WHAT TO DO:
From the entries below, work out how many lines contain the string "main"; answer with the number alone.

RECORDS SHOWN:
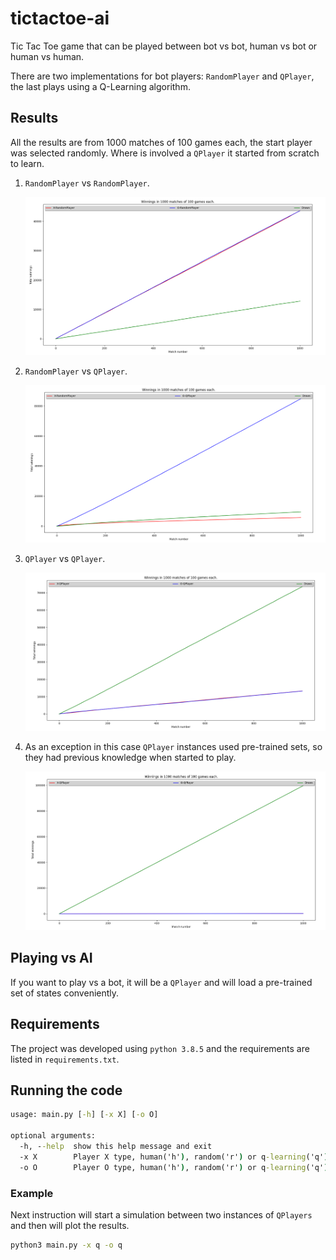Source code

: # tictactoe-ai

Tic Tac Toe game that can be played between bot vs bot, human vs bot or human vs human.

There are two implementations for bot players: `RandomPlayer` and `QPlayer`, the last plays using a Q-Learning algorithm.

## Results

All the results are from 1000 matches of 100 games each, the start player was selected randomly. Where is involved a `QPlayer` it started from scratch to learn.

1. `RandomPlayer` vs `RandomPlayer`.
   
   ![](images/r_vs_r.png)

2. `RandomPlayer` vs `QPlayer`.
   
   ![](images/r_vs_q.png)

3. `QPlayer` vs `QPlayer`.

   ![](images/q_vs_q.png)

4. As an exception in this case `QPlayer` instances used pre-trained sets, so they had previous knowledge when started to play.

   ![](images/pre_vs_pre.png)

## Playing vs AI

If you want to play vs a bot, it will be a `QPlayer` and will load a pre-trained set of states conveniently.

## Requirements

The project was developed using `python 3.8.5` and the requirements are listed in `requirements.txt`.

## Running the code

```cmd
usage: main.py [-h] [-x X] [-o O]

optional arguments:
  -h, --help  show this help message and exit
  -x X        Player X type, human('h'), random('r') or q-learning('q')
  -o O        Player O type, human('h'), random('r') or q-learning('q')
```

### Example

Next instruction will start a simulation between two instances of `QPlayers` and then will plot the results.

```cmd
python3 main.py -x q -o q
```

WRITTEN RESPONSE:
2